Action item. Give back only the lines from the one with "### Ferramentas" through the last line of the data, exactly as they appear.
--- Input Enclosed Below ---
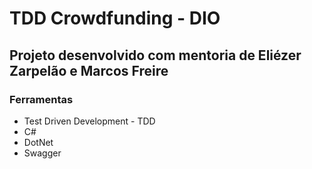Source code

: # TDD Crowdfunding - DIO

## Projeto desenvolvido com mentoria de Eliézer Zarpelão e Marcos Freire


### Ferramentas
* Test Driven Development - TDD
* C#
* DotNet
* Swagger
--- End of Enclosed Input ---
Solution.
### Ferramentas
* Test Driven Development - TDD
* C#
* DotNet
* Swagger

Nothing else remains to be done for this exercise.